Waterholes, such as the one in Tarangire National Park, can often provide critical habitat for frog tadpoles. Elephants moving in and out of the pools keep researchers on their toes during collection trips to these liquid nurseries. Joined in the mid-1990s by the Wildlife Conservation Society, the University of Dar es Salaam and Tanzanian National Parks, Museum scientists Linda Ford and Michael Klemens gather frog data to better understand unusual species like the spine-covered reed frog. This information will also aid conservation management throughout the country.

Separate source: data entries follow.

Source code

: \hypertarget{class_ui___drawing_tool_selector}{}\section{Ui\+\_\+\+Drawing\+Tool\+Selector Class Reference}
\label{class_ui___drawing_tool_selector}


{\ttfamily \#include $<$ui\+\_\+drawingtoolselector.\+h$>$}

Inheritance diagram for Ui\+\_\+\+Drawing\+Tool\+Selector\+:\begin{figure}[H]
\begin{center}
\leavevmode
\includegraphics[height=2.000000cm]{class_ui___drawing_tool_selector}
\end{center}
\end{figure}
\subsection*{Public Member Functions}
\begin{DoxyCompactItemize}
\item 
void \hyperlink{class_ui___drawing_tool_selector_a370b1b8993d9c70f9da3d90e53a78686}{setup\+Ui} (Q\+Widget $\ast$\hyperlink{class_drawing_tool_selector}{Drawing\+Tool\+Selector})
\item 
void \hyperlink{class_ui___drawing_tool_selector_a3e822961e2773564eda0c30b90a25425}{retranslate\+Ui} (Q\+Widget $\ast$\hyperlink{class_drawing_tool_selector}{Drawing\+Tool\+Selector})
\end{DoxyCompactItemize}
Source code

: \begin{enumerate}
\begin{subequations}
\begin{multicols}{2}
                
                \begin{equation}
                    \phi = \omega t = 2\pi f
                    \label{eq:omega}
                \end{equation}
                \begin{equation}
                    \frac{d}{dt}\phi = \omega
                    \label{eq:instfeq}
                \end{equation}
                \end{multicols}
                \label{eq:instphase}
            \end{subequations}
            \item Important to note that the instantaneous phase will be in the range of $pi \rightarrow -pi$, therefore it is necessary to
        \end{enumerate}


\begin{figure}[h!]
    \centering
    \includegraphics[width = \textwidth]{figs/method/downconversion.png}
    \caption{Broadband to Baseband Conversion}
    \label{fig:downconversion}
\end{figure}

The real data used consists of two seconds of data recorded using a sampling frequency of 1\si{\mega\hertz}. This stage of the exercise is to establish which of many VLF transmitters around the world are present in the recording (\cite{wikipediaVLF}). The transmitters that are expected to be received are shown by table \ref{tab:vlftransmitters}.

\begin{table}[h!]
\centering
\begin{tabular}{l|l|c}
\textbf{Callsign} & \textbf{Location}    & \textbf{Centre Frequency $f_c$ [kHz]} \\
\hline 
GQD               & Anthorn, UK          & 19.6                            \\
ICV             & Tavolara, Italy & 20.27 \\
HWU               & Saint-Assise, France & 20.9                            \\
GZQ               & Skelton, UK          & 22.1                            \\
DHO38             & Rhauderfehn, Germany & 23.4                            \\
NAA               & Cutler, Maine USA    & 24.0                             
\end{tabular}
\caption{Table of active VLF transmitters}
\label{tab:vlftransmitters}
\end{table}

Sometimes called the "Lost World," Venezuela's remote tabletop mountains remain hard for scientists to reach. But in 1995, Charles Myers and colleagues from the Museum and Fundación TERRAMAR traveled by helicopter to the mountaintops of Cerro Yaví, Guanay and Yutajé to document their unique amphibian and reptile species. The results were spectacular, including three new frog species discovered along the crags of Cerro Yaví in just five days.


Collaboration is the key to conservation in countries like Vietnam, where the known frog diversity has doubled since 1999. Struggling to keep pace with the growing threats to the country's biodiversity, especially its more than 150 amphibian species, Museum researchers Darrel Frost and Chris Raxworthy and Raoul Bain of the Center for Biodiversity and Conservation explore remote regions to document specialized frog populations. They also teach survey and collection techniques to local herpetologists. Each study reveals more biological treasures, including eight frog species discovered in 2003.

The Museum's Collection


 © AMNH/D. Finnin

The Museum's oldest frog specimen dates back to 1835. Most specimens remain in jars of alcohol.

Like an immense biodiversity library, the Museum's frog collection includes more than half the world's species: over 2,500 species, ranking it as one of the five largest frog assemblages in the world. The collection allows researchers to study almost everything about frogs—including their evolutionary history, reproductive biology, and even diet—to discover their possible benefits to society and understand their conservation needs.